‘Peaky Blinders’ Composer Antony Genn Talks About the Show’s Innovative Music in Hilarious MIDEM Chat (Watch)

‘Peaky Blinders’ Composer Antony Genn on
Robert Viglasky | © Caryn Mandabach Productions Ltd 2017

Even in the current golden age of innovative television, the popular British crime drama “Peaky Blinders” has set a daring standard for its use of music, with original songs by Nick Cave, Laura Marling, Johnny Cash, the White Stripes and many more. Composer, music director, producer and artist Antony Genn, whose sprawling career has included stints with Pulp, Joe Strummer, Elastica and his own group The Hours, is responsible for the show’s music since season four, and brings a refreshingly punk attitude to an often sedate musical form that adds even more grit to the already gritty Cillian Murphy-starring show.

Genn’s musical career began in his teens when schoolfriend Jarvis Cocker asked him, “Do you fancy playing bass in our band?” “I don’t know how to play bass,” Genn replied. “Don’t worry about that, none of us can really play.” As is shown by this hilariously unfiltered conversation Tuesday with Variety’s Jem Aswad at the Midem conference in France, that approach has informed and inspired his impressive work ever since. An edited transcript follows; watch the entire Q&A below.

How did you get involved with the show?
Cillian is an old friend and asked me and my [longtime musical] partner Martin Slattery if we were interested in overseeing the musical content — and I said no, but I would be interested in completely overdoing all the music and taking a fresh approach. I watched ‘Peaky Blinders’ and it just annoys me when there are clumsy ins and out from tracks — there’s an art form to editing tracks together. So I said if we could have a bit more free reign, and if people were up for pushing it further forward and getting artists involved, then I’d definitely be up for it. Somehow I managed to bullsh– my way into convincing them it was a good idea.”

And they went for it?
Yeah, they were totally up for it! You have to bulldoze your way through things — you have to tell them you’re going to do something, and then just do what you want and make them think it was their idea! That’s a good piece of life advice. But Cillian is a music junkie and from the beginning we were talking about what we wanted and a big watchword was “outlaw” — “[Murphy’s character] Tommy Shelby is an outlaw, Nick Cave, Iggy Pop, PJ Harvey, Jack White are all outlaws,” and that was the kinda vibe. But outlaws don’t always make bang-crash-whallop music, which is why we also asked Laura Marling, who I consider to be an outlaw and a badass.

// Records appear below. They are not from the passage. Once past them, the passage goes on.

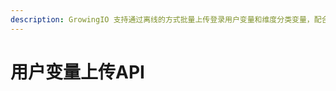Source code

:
 ```yaml
---
description: GrowingIO 支持通过离线的方式批量上传登录用户变量和维度分类变量，配合 SDK 中上传的登录用户 id，可以在不发版的情况下更新用户变量规则。
---
```


# 用户变量上传API

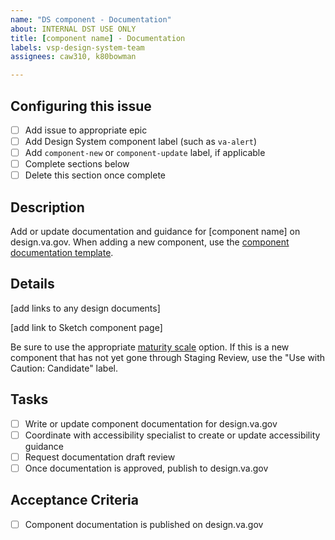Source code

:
 ```yaml
---
name: "DS component - Documentation"
about: INTERNAL DST USE ONLY
title: [component name] - Documentation
labels: vsp-design-system-team
assignees: caw310, k80bowman

---
```


## Configuring this issue
- [ ] Add issue to appropriate epic
- [ ] Add Design System component label (such as `va-alert`)
- [ ] Add `component-new` or `component-update` label, if applicable
- [ ] Complete sections below
- [ ] Delete this section once complete

## Description
Add or update documentation and guidance for [component name] on design.va.gov. When adding a new component, use the [component documentation template](https://github.com/department-of-veterans-affairs/vets-design-system-documentation/blob/master/src/_components/template.md).

## Details
[add links to any design documents]

[add link to Sketch component page]

Be sure to use the appropriate [maturity scale](https://design.va.gov/about/maturity-scale) option. If this is a new component that has not yet gone through Staging Review, use the "Use with Caution: Candidate" label.

## Tasks
- [ ] Write or update component documentation for design.va.gov
- [ ] Coordinate with accessibility specialist to create or update accessibility guidance
- [ ] Request documentation draft review
- [ ] Once documentation is approved, publish to design.va.gov

## Acceptance Criteria
- [ ] Component documentation is published on design.va.gov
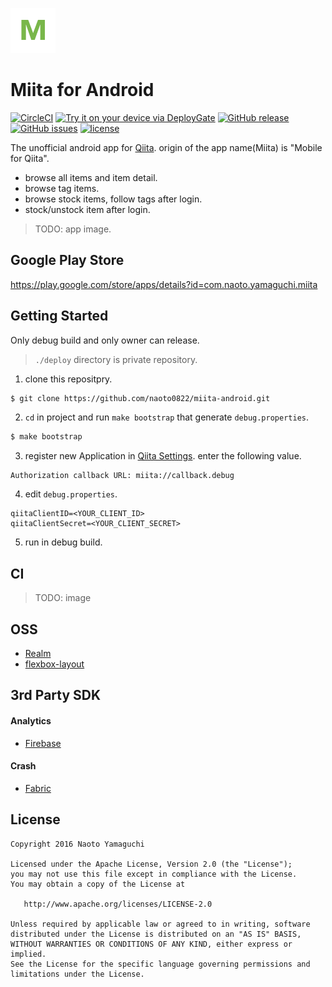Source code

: ![app icon](./app/src/main/res/mipmap-hdpi/ic_launcher.png)

# Miita for Android

[![CircleCI](https://circleci.com/gh/naoto0822/miita-android.svg?style=svg)](https://circleci.com/gh/naoto0822/miita-android)
[<img src="https://dply.me/4j2gcf/button/large" alt="Try it on your device via DeployGate">](https://dply.me/4j2gcf#install)
[![GitHub release](https://img.shields.io/github/release/naoto0822/miita-android.svg)](https://github.com/naoto0822/miita-android/releases)
[![GitHub issues](https://img.shields.io/github/issues/naoto0822/miita-android.svg)](https://github.com/naoto0822/miita-android/issues)
[![license](https://img.shields.io/github/license/naoto0822/miita-android.svg)](https://github.com/naoto0822/miita-android/blob/master/LICENSE)

The unofficial android app for [Qiita](http://qiita.com "Qiita").
origin of the app name(Miita) is "Mobile for Qiita".

- browse all items and item detail.
- browse tag items.
- browse stock items, follow tags after login.
- stock/unstock item after login.

> TODO: app image.

## Google Play Store

https://play.google.com/store/apps/details?id=com.naoto.yamaguchi.miita

## Getting Started

Only debug build and only owner can release.

> `./deploy` directory is private repository.

1. clone this repositpry.

 ```sh
 $ git clone https://github.com/naoto0822/miita-android.git
 ```

2. `cd` in project and run `make bootstrap` that generate `debug.properties`.

 ```sh
 $ make bootstrap
 ```

3. register new Application in [Qiita Settings](https://qiita.com/settings/applications).
   enter the following value.

 ```
 Authorization callback URL: miita://callback.debug
 ```

4. edit `debug.properties`.

 ```
 qiitaClientID=<YOUR_CLIENT_ID>
 qiitaClientSecret=<YOUR_CLIENT_SECRET>
 ```

5. run in debug build.

## CI

> TODO: image

## OSS

- [Realm](https://realm.io/jp/)
- [flexbox-layout](https://github.com/google/flexbox-layout)

## 3rd Party SDK

#### Analytics

- [Firebase](https://firebase.google.com/ "Firebase")

#### Crash

- [Fabric](https://fabric.io, "Fabric")

## License

```
Copyright 2016 Naoto Yamaguchi

Licensed under the Apache License, Version 2.0 (the "License");
you may not use this file except in compliance with the License.
You may obtain a copy of the License at

   http://www.apache.org/licenses/LICENSE-2.0

Unless required by applicable law or agreed to in writing, software
distributed under the License is distributed on an "AS IS" BASIS,
WITHOUT WARRANTIES OR CONDITIONS OF ANY KIND, either express or implied.
See the License for the specific language governing permissions and
limitations under the License.
```
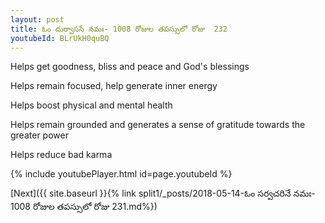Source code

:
 ```yaml
---
layout: post
title: ఓం దుర్వాససే నమః- 1008 రోజుల తపస్సులో రోజు  232
youtubeId: BLrUkH0quBQ
---
```

 
 
Helps get goodness, bliss and peace and God's blessings
 
Helps remain focused, help generate inner energy 
 
Helps boost physical and mental health 
 
Helps remain grounded and generates a sense of gratitude towards the greater power 
 
Helps reduce bad karma
 
 
 
 


{% include youtubePlayer.html id=page.youtubeId %}
 
[Next]({{ site.baseurl }}{% link  split1/_posts/2018-05-14-ఓం సర్వచరినే నమః- 1008 రోజుల తపస్సులో రోజు  231.md%})
 
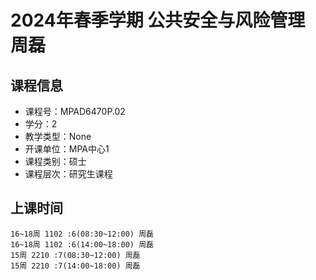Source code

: # 2024年春季学期 公共安全与风险管理 周磊






## 课程信息

- 课程号：MPAD6470P.02
- 学分：2
- 教学类型：None
- 开课单位：MPA中心1
- 课程类别：硕士
- 课程层次：研究生课程

## 上课时间

```
16~18周 1102 :6(08:30~12:00) 周磊
16~18周 1102 :6(14:00~18:00) 周磊
15周 2210 :7(08:30~12:00) 周磊
15周 2210 :7(14:00~18:00) 周磊
```

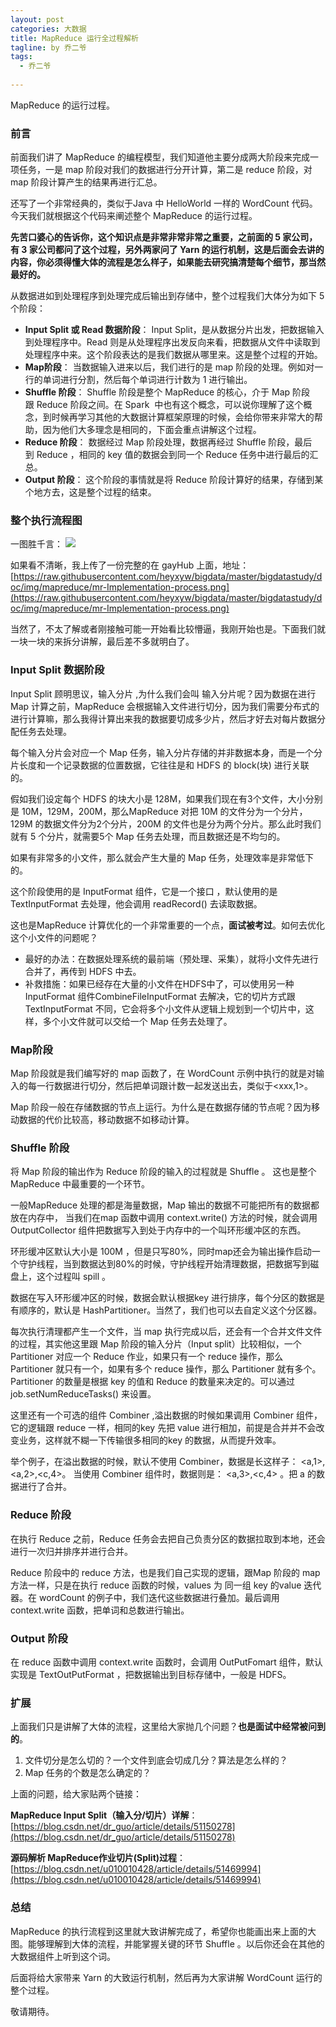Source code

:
 ```yaml
---
layout: post
categories: 大数据
title: MapReduce 运行全过程解析
tagline: by 乔二爷
tags: 
  - 乔二爷
  
---
```


MapReduce 的运行过程。

<!--more-->


### 前言
前面我们讲了 MapReduce 的编程模型，我们知道他主要分成两大阶段来完成一项任务，一是 map 阶段对我们的数据进行分开计算，第二是 reduce 阶段，对 map 阶段计算产生的结果再进行汇总。

还写了一个非常经典的，类似于Java 中 HelloWorld 一样的 WordCount 代码。今天我们就根据这个代码来阐述整个 MapReduce 的运行过程。

**先苦口婆心的告诉你，这个知识点是非常非常非常之重要，之前面的 5 家公司，有 3 家公司都问了这个过程，另外两家问了 Yarn 的运行机制，这是后面会去讲的内容，你必须得懂大体的流程是怎么样子，如果能去研究搞清楚每个细节，那当然最好的。**

从数据进如到处理程序到处理完成后输出到存储中，整个过程我们大体分为如下 5 个阶段：

* **Input Split 或 Read 数据阶段**： Input Split，是从数据分片出发，把数据输入到处理程序中。Read 则是从处理程序出发反向来看，把数据从文件中读取到处理程序中来。这个阶段表达的是我们数据从哪里来。这是整个过程的开始。
* **Map阶段**： 当数据输入进来以后，我们进行的是 map 阶段的处理。例如对一行的单词进行分割，然后每个单词进行计数为 1 进行输出。
* **Shuffle 阶段**： Shuffle 阶段是整个 MapReduce 的核心，介于 Map 阶段跟 Reduce 阶段之间。在 Spark  中也有这个概念，可以说你理解了这个概念，到时候再学习其他的大数据计算框架原理的时候，会给你带来非常大的帮助，因为他们大多理念是相同的，下面会重点讲解这个过程。
* **Reduce 阶段**： 数据经过 Map 阶段处理，数据再经过 Shuffle 阶段，最后到 Reduce ，相同的 key 值的数据会到同一个 Reduce 任务中进行最后的汇总。 
* **Output 阶段**：  这个阶段的事情就是将 Reduce 阶段计算好的结果，存储到某个地方去，这是整个过程的结束。


### 整个执行流程图
一图胜千言：
![](http://www.justdojava.com/assets/images/2019/java/image_qry/20190606-impl-pro/mr-Implementation-process.png)

如果看不清晰，我上传了一份完整的在 gayHub 上面，地址：[https://raw.githubusercontent.com/heyxyw/bigdata/master/bigdatastudy/doc/img/mapreduce/mr-Implementation-process.png](https://raw.githubusercontent.com/heyxyw/bigdata/master/bigdatastudy/doc/img/mapreduce/mr-Implementation-process.png)

当然了，不太了解或者刚接触可能一开始看比较懵逼，我刚开始也是。下面我们就一块一块的来拆分讲解，最后差不多就明白了。


### Input Split 数据阶段

Input Split 顾明思议，输入分片 ,为什么我们会叫 输入分片呢？因为数据在进行 Map 计算之前，MapReduce 会根据输入文件进行切分，因为我们需要分布式的进行计算嘛，那么我得计算出来我的数据要切成多少片，然后才好去对每片数据分配任务去处理。


每个输入分片会对应一个 Map 任务，输入分片存储的并非数据本身，而是一个分片长度和一个记录数据的位置数据，它往往是和 HDFS  的 block(块) 进行关联的。

假如我们设定每个 HDFS 的块大小是 128M，如果我们现在有3个文件，大小分别是 10M，129M，200M，那么MapReduce 对把 10M 的文件分为一个分片，129M 的数据文件分为2个分片，200M 的文件也是分为两个分片。那么此时我们就有 5 个分片，就需要5个 Map 任务去处理，而且数据还是不均匀的。

如果有非常多的小文件，那么就会产生大量的 Map 任务，处理效率是非常低下的。

这个阶段使用的是 InputFormat 组件，它是一个接口 ，默认使用的是 TextInputFormat 去处理，他会调用 readRecord() 去读取数据。

这也是MapReduce 计算优化的一个非常重要的一个点，**面试被考过**。如何去优化这个小文件的问题呢？

* 最好的办法：在数据处理系统的最前端（预处理、采集），就将小文件先进行合并了，再传到 HDFS 中去。
* 补救措施：如果已经存在大量的小文件在HDFS中了，可以使用另一种 InputFormat 组件CombineFileInputFormat 去解决，它的切片方式跟 TextInputFormat 不同，它会将多个小文件从逻辑上规划到一个切片中，这样，多个小文件就可以交给一个 Map 任务去处理了。

### Map阶段

Map 阶段就是我们编写好的 map 函数了，在 WordCount 示例中执行的就是对输入的每一行数据进行切分，然后把单词跟计数一起发送出去，类似于<xxx,1>。

Map 阶段一般在存储数据的节点上运行。为什么是在数据存储的节点呢？因为移动数据的代价比较高，移动数据不如移动计算。


### Shuffle 阶段

将 Map 阶段的输出作为 Reduce 阶段的输入的过程就是 Shuffle 。 这也是整个 MapReduce 中最重要的一个环节。

一般MapReduce 处理的都是海量数据，Map 输出的数据不可能把所有的数据都放在内存中，
当我们在map 函数中调用 context.write() 方法的时候，就会调用 OutputCollector 组件把数据写入到处于内存中的一个叫环形缓冲区的东西。

环形缓冲区默认大小是 100M ，但是只写80%，同时map还会为输出操作启动一个守护线程，当到数据达到80%的时候，守护线程开始清理数据，把数据写到磁盘上，这个过程叫 spill 。

数据在写入环形缓冲区的时候，数据会默认根据key 进行排序，每个分区的数据是有顺序的，默认是 HashPartitioner。当然了，我们也可以去自定义这个分区器。

每次执行清理都产生一个文件，当 map 执行完成以后，还会有一个合并文件文件的过程，其实他这里跟 Map 阶段的输入分片（Input split）比较相似，一个 Partitioner 对应一个 Reduce 作业，如果只有一个 reduce 操作，那么 Partitioner 就只有一个，如果有多个 reduce 操作，那么 Partitioner 就有多个。Partitioner 的数量是根据 key 的值和 Reduce 的数量来决定的。可以通过 job.setNumReduceTasks() 来设置。


这里还有一个可选的组件 Combiner ,溢出数据的时候如果调用 Combiner 组件，它的逻辑跟 reduce 一样，相同的key 先把 value 进行相加，前提是合并并不会改变业务，这样就不糊一下传输很多相同的key 的数据，从而提升效率。

举个例子，在溢出数据的时候，默认不使用 Combiner，数据是长这样子： <a,1>,<a,2>,<c,4>。 当使用 Combiner 组件时，数据则是： <a,3>,<c,4> 。把 a 的数据进行了合并。

### Reduce 阶段

在执行 Reduce 之前，Reduce 任务会去把自己负责分区的数据拉取到本地，还会进行一次归并排序并进行合并。

Reduce 阶段中的 reduce 方法，也是我们自己实现的逻辑，跟Map 阶段的 map 方法一样，只是在执行 reduce 函数的时候，values 为 同一组 key 的value 迭代器。在 wordCount 的例子中，我们迭代这些数据进行叠加。最后调用 context.write 函数，把单词和总数进行输出。

### Output 阶段

在 reduce 函数中调用  context.write 函数时，会调用 OutPutFomart 组件，默认实现是 TextOutPutFormat ，把数据输出到目标存储中，一般是 HDFS。

### 扩展

上面我们只是讲解了大体的流程，这里给大家抛几个问题？**也是面试中经常被问到的**。

1. 文件切分是怎么切的？一个文件到底会切成几分？算法是怎么样的？
2. Map 任务的个数是怎么确定的？

上面的问题，给大家贴两个链接：

**MapReduce Input Split（输入分/切片）详解**：[https://blog.csdn.net/dr_guo/article/details/51150278](https://blog.csdn.net/dr_guo/article/details/51150278) 

**源码解析 MapReduce作业切片(Split)过程**：[https://blog.csdn.net/u010010428/article/details/51469994](https://blog.csdn.net/u010010428/article/details/51469994) 

### 总结

MapReduce 的执行流程到这里就大致讲解完成了，希望你也能画出来上面的大图。能够理解到大体的流程，并能掌握关键的环节 Shuffle 。以后你还会在其他的大数据组件上听到这个词。

后面将给大家带来 Yarn 的大致运行机制，然后再为大家讲解 WordCount 运行的整个过程。

敬请期待。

Did you work in the studio with Iggy?
We did it on [remote-recording program] Source-Connect. He was sat on a stool drinking tea and he’s looking into the camera and says [deadpan Iggy Pop imitation], “Who’s that?” “Hey Iggy, it’s Ant.” “Ant? Like the insect?” (laughter) He did a take and I said “Iggy could ya do it a bit more like this?” “Yeah, cool,” and then he just did what he wanted. You ask for Iggy Pop and you get Iggy Pop!

Are you classically trained?
[Scoffs] No, I’m not classically trained! No way, man.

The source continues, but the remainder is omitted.